- [Action item] Take the material below from its first line through the line containing "- **Feature:** Early" and, please, write those lines again exactly.
(Exercise data Opens)
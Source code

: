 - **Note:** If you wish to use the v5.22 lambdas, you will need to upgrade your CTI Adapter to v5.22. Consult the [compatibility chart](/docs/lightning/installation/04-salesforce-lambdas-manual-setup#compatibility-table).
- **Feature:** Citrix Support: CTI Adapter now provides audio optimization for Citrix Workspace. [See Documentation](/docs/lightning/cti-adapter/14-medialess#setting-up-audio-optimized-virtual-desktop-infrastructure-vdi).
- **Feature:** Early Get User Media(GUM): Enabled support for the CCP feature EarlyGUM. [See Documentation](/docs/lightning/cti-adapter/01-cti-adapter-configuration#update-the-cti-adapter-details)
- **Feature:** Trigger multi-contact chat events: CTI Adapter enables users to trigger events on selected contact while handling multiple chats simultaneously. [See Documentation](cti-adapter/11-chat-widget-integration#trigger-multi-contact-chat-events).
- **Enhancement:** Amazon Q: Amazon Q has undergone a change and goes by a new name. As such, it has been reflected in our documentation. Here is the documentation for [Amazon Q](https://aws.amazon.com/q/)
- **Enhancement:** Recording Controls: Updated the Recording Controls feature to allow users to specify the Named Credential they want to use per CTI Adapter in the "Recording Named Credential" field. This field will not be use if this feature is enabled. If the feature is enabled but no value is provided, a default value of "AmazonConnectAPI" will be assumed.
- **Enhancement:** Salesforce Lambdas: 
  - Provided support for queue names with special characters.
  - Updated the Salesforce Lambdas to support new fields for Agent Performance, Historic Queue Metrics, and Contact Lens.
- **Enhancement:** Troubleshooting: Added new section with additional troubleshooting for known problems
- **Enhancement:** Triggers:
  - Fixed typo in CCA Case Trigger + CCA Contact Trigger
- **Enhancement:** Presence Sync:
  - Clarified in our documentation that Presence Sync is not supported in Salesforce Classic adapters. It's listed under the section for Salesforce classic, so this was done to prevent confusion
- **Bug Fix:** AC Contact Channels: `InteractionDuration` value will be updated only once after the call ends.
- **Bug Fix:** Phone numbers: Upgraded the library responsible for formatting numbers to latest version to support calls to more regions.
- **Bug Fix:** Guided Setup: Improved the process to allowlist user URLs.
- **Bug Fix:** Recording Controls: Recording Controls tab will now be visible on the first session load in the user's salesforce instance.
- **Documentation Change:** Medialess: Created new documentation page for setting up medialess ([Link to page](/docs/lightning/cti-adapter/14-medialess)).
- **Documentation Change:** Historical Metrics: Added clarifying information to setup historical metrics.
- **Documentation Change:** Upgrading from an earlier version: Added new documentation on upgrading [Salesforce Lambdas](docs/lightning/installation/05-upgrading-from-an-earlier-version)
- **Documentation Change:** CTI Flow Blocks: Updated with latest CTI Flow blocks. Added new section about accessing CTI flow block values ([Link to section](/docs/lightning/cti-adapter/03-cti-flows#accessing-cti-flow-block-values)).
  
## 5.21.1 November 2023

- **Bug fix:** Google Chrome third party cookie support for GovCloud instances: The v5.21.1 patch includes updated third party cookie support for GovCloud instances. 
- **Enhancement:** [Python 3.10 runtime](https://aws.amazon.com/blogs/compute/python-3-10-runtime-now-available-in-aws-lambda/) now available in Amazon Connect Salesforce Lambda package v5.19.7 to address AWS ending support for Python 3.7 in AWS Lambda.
(Exercise data Closes)
- [Answer to this task]
Source code

: - **Note:** If you wish to use the v5.22 lambdas, you will need to upgrade your CTI Adapter to v5.22. Consult the [compatibility chart](/docs/lightning/installation/04-salesforce-lambdas-manual-setup#compatibility-table).
- **Feature:** Citrix Support: CTI Adapter now provides audio optimization for Citrix Workspace. [See Documentation](/docs/lightning/cti-adapter/14-medialess#setting-up-audio-optimized-virtual-desktop-infrastructure-vdi).
- **Feature:** Early Get User Media(GUM): Enabled support for the CCP feature EarlyGUM. [See Documentation](/docs/lightning/cti-adapter/01-cti-adapter-configuration#update-the-cti-adapter-details)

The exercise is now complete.